WASHINGTON -- The Bush administration's sustained campaign to build up the powers of the presidency and to extend the confidentiality of White House decision-making is due for a major test in the Supreme Court, possibly as early as today.
The justices appear ready to decide whether they will hear an appeal by Vice President Dick Cheney, who is defending his refusal to disclose files of the task force that he headed in developing the administration's energy policy, which is now stalled in Congress.
If the court grants a review, a final decision would be months away. The administration has raised the stakes on the preliminary decision by arguing that the case threatens "fundamental principles of the separation of powers" between the branches of government.
Because of the sweeping constitutional arguments being made, the case has the potential to sharply curtail the power of the courts and, by implication, Congress to oversee the workings of the executive branch.
The key argument is that the Constitution's separation of powers among the three branches means that the other two branches are without authority to second-guess the president when he and his staff are deciding how to use executive powers.
The position of the administration in the case parallels arguments against judicial interference in the president's handling of the war on terrorism, arguments being made with increasing frequency in court cases involving terrorist suspects or "enemy combatants."
The White House has been making similar arguments in a running battle over access to internal presidential papers that are being sought by the National Commission on Terrorist Attacks Upon the US, an independent body that is investigating the Sept. 11, 2001, attacks.
Cheney is not only the leading figure in the task-force dispute that is now ready for the Supreme Court's reaction. He also is the central officer of the administration waging the public campaign for greater presidential authority.
Early last year, he told a television talk show that in 34 years in Washington, "I have repeatedly seen an erosion of the powers and the ability of the president of the United States to do his job." It is a theme he repeats often in public appearances, and that Justice Department lawyers regularly make in briefs filed in court.

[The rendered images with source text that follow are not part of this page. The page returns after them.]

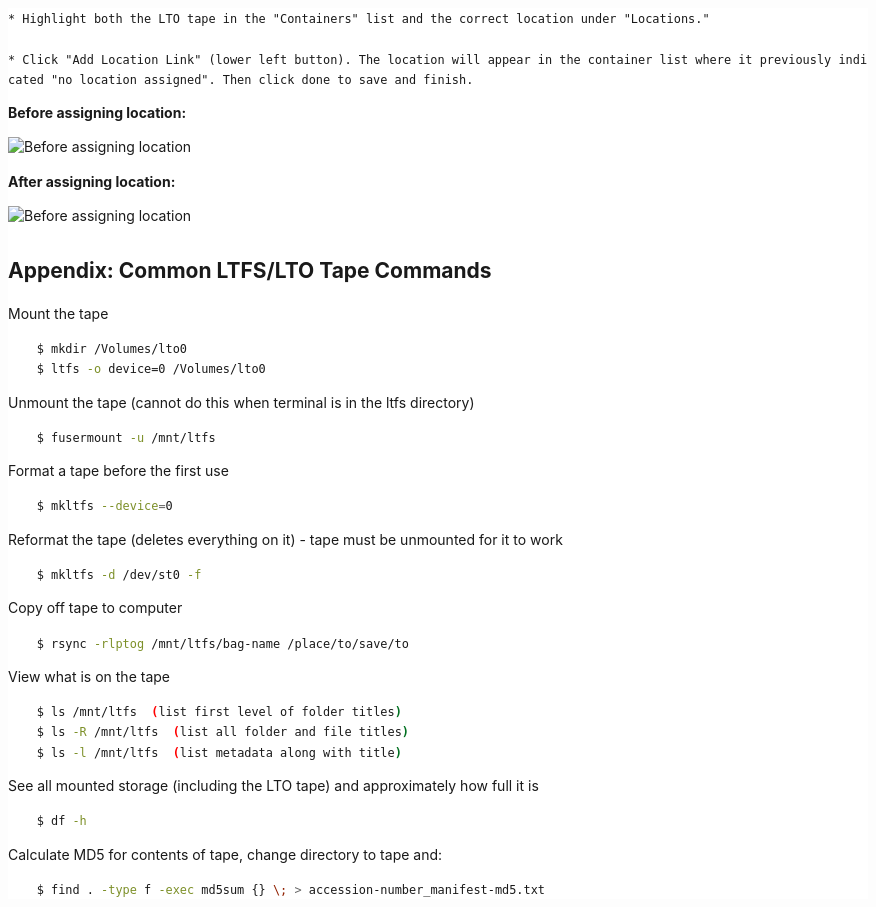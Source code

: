     * Highlight both the LTO tape in the "Containers" list and the correct location under "Locations."

    * Click "Add Location Link" (lower left button). The location will appear in the container list where it previously indicated "no location assigned". Then click done to save and finish.

 **Before assigning location:**

 ![Before assigning location](./images/location-before.jpg)

 **After assigning location:**

 ![Before assigning location](./images/location-after.jpg)


## Appendix: Common LTFS/LTO Tape Commands

Mount the tape  
```bash
    $ mkdir /Volumes/lto0
    $ ltfs -o device=0 /Volumes/lto0
```


Unmount the tape (cannot do this when terminal is in the ltfs directory)

```bash
    $ fusermount -u /mnt/ltfs
```


Format a tape before the first use


```bash
    $ mkltfs --device=0
```


Reformat the tape (deletes everything on it) - tape must be unmounted for it to work


```bash
    $ mkltfs -d /dev/st0 -f
```


Copy off tape to computer


```bash
    $ rsync -rlptog /mnt/ltfs/bag-name /place/to/save/to
```


View what is on the tape


```bash
    $ ls /mnt/ltfs  (list first level of folder titles)
    $ ls -R /mnt/ltfs  (list all folder and file titles)
    $ ls -l /mnt/ltfs  (list metadata along with title)
```


See all mounted storage (including the LTO tape) and approximately how full it is


```bash
    $ df -h
```


Calculate MD5 for contents of tape, change directory to tape and:


```bash
    $ find . -type f -exec md5sum {} \; > accession-number_manifest-md5.txt
```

In the energy task force case, those arguments have been losing for the past two years, as a federal judge and then a federal appeals court have ruled that courts may order at least limited inquiry into the decision-making process that the agency used.
Two private groups, Judicial Watch, a conservative legal advocacy organization, and the Sierra Club, an environmental protection group, have sued Cheney, Cabinet officers, and other government officers, seeking to force into the open the role that energy industry executives might have played in influencing administration policy.
So far, the case is nowhere near going to trial, because Cheney has steadfastly refused to acknowledge that the courts may order such an intrusion into the decision-making process. Although given a chance by the federal judge to cite specific documents that the White House could claim were shielded by "executive privilege," the administration has refused to assert that claim as to any document, standing on its view that it need not do so in order to maintain confidentiality.
In the past, challenges over the confidentiality of presidential documents have often been ended, or settled, after presidential assertions of executive privilege -- a broad confidentiality doctrine first outlined by the Supreme Court in 1974 in the White House tape recordings case during the Watergate scandal.
But Cheney and President Bush have refused to invoke that privilege in the energy policy case, saying the independence of the executive branch does not require it. Besides, Cheney has argued, the president should not be bothered with the task of going over each document sought and deciding whether to claim a privilege to withhold it.
Cheney's appeal insists that the task force's work involved only government officials giving advice to the president. But the case against him by Judicial Watch and the Sierra Club argues that industry executives served as influential advisers, too, and their lawsuit seeks documents to show who attended meetings and what role advisers played. US District Judge Emmet G. Sullivan has allowed the case to go forward, at least to the point of requiring the disclosure of some task force papers -- unless the government claims they are privileged.
Last week, Senate leaders decided not to press for final congressional action on the broad energy measure during the current session of Congress, because of the threat of a Democratic-led filibuster. The bill will be brought up again next month.